_EXERCISE_. Take the entries below and print, exactly, the stretch from the line containing "report the most" through the line containing "recalled the list", both included.

_EXERCISE MATERIALS_.
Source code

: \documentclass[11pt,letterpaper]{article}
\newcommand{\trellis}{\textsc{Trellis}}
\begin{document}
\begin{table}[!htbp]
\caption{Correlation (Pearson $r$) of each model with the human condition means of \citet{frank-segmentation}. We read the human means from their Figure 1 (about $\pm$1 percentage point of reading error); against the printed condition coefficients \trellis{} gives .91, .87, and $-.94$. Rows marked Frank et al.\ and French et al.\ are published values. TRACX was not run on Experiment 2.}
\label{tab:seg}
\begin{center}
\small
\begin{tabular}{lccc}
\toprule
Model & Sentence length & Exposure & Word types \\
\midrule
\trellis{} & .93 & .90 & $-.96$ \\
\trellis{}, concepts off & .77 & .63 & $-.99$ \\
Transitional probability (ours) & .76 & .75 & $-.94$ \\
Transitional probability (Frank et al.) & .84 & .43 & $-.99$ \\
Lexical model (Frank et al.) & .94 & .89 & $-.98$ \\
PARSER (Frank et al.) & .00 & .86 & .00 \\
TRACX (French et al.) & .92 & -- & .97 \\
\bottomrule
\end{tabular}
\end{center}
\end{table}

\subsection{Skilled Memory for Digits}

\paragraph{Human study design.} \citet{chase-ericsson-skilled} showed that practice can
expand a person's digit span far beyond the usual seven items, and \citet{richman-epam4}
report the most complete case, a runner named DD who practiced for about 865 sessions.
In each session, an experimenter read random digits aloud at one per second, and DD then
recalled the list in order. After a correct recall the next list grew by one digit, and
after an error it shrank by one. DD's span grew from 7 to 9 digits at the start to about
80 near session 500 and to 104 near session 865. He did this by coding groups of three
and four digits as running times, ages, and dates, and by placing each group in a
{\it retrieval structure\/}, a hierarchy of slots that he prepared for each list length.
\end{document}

* * *

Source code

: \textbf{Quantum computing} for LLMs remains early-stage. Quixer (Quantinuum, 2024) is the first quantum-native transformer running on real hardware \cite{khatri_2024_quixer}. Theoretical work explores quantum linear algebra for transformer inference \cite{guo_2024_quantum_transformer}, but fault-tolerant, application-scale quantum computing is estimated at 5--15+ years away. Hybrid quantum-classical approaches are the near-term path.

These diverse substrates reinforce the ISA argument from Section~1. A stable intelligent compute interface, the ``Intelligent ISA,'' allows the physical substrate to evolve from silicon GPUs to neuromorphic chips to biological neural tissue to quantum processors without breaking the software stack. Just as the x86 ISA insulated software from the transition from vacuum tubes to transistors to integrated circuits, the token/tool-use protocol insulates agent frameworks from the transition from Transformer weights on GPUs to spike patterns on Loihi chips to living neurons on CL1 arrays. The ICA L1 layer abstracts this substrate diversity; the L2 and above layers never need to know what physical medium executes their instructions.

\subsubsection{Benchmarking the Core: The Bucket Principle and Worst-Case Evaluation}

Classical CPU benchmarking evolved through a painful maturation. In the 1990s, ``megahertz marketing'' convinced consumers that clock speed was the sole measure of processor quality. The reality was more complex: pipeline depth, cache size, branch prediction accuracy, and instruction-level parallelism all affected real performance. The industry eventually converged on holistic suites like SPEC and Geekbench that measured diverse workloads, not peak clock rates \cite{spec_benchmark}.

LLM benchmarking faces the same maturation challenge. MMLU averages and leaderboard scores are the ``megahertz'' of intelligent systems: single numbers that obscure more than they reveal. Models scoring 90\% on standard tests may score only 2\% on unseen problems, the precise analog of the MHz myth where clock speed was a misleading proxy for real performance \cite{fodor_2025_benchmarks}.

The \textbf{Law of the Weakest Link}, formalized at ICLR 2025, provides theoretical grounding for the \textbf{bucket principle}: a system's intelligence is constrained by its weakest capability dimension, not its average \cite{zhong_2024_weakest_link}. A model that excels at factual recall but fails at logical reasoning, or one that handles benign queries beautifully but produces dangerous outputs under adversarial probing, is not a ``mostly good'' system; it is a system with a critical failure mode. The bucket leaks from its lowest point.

* * *

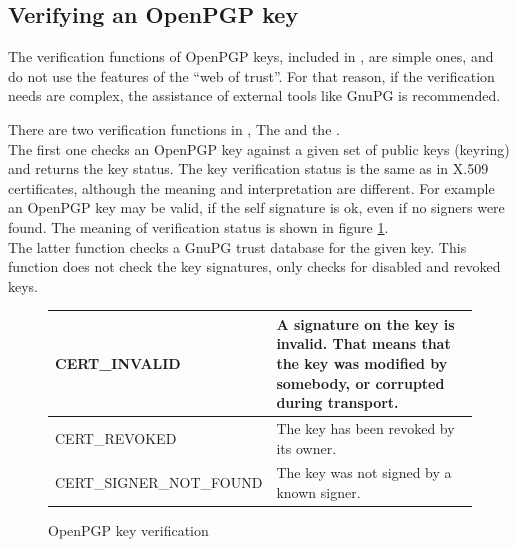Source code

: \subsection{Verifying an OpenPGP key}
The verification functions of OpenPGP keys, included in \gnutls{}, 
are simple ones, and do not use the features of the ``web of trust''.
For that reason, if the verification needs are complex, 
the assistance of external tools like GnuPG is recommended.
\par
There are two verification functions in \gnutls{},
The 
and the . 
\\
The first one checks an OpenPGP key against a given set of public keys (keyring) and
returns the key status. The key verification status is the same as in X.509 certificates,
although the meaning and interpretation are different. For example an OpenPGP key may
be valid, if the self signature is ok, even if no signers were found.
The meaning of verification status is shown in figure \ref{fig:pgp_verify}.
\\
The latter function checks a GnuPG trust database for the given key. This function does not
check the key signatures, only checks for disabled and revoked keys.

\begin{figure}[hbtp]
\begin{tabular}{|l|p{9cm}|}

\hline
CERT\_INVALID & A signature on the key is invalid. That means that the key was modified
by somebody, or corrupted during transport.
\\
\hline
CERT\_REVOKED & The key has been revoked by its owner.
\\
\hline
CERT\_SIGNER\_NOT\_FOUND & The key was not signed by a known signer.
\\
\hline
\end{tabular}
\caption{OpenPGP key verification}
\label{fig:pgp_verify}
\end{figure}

_TASK RESPONSE_.
report the most complete case, a runner named DD who practiced for about 865 sessions.
In each session, an experimenter read random digits aloud at one per second, and DD then
recalled the list in order. After a correct recall the next list grew by one digit, and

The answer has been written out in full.